Coco Chanel was a pioneering style maven who was born in the 1890s, and was apparently orphaned at a young age. The movie Coco Avant Chanel begins with young Gabrielle arriving at the orphanage, although it was later made clear that Coco was not actually an orphan, but that her father left the family when she was young and never returned. (Coco Avant Chanel, 2009). Perhaps it was this unusual early childhood that inspired Chanel’s iconoclastic personal style that was so completely different from the prevailing style at the turn of the century. It probably was also a basis for Chanel’s strong sense of independence, and her ability to make her fortune in a male-dominated society.
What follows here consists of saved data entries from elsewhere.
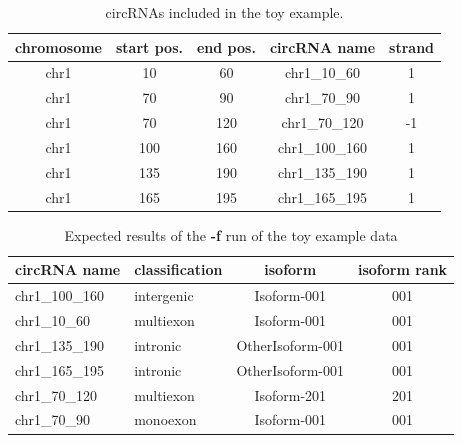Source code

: \documentclass[letterpaper,12pt]{article}
\begin{document}
\begin{table}[h]
    \centering
    \begin{tabular}{c c c c c }
        chromosome & start pos. & end pos. & circRNA name & strand \\
        \hline\hline
        chr1 & 10 & 60 & chr1\_10\_60 & 1 \\
        chr1 & 70 & 90 & chr1\_70\_90 & 1 \\
        chr1 & 70 & 120 & chr1\_70\_120 & -1 \\
        chr1 & 100 & 160 & chr1\_100\_160 & 1 \\
        chr1 & 135 & 190 & chr1\_135\_190 & 1 \\
        chr1 & 165 & 195 & chr1\_165\_195 & 1 \\
    \end{tabular}
    \caption{circRNAs included in the toy example.}
    \label{tab:toy_circrna}
\end{table}

\begin{table}[h]
    \centering
    \begin{tabular}{l l c c}
        circRNA name & classification & isoform & isoform rank \\
        \hline\hline
        chr1\_100\_160 & intergenic & Isoform-001 & 001 \\
        chr1\_10\_60 & multiexon & Isoform-001 & 001 \\
        chr1\_135\_190 & intronic & OtherIsoform-001 & 001 \\
        chr1\_165\_195 & intronic & OtherIsoform-001 & 001 \\
        chr1\_70\_120 & multiexon & Isoform-201 & 201 \\
        chr1\_70\_90 & monoexon & Isoform-001 & 001 \\
    \end{tabular}
    \caption{Expected results of the \textbf{-f} run of the toy example data}
    \label{tab:toy_results}
\end{table}
\end{document}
Chanel was different from all other women during this time, for she not only was not satisfied with the lot bestowed upon women, but she also did not dress the part. This was a period of time when society women were in invariably in corsets, high boots and large hats with feathers. In contrast, Chanel opted for comfort, simplicity and clean lines. While other women wore corsets and frilly dresses, Chanel dressed in menswear, simple dresses with no corsets, low-heeled shoes and unadorned hats. (Coco Avant Chanel, 2009) Chanel saw that the fashion of the day was not comfortable for women, nor practical. At first, it seemed as if Chanel simply rebelled against the societal restrictions, in that she chose to wear men’s wear and comfortable clothes, while the rest of the women went about their day in fashions that were no doubt impossibly hot and uncomfortable. She did not necessarily aim to change societal fashion. She just did not go along with it. She was her own person in a society where individualism was not necessarily admired.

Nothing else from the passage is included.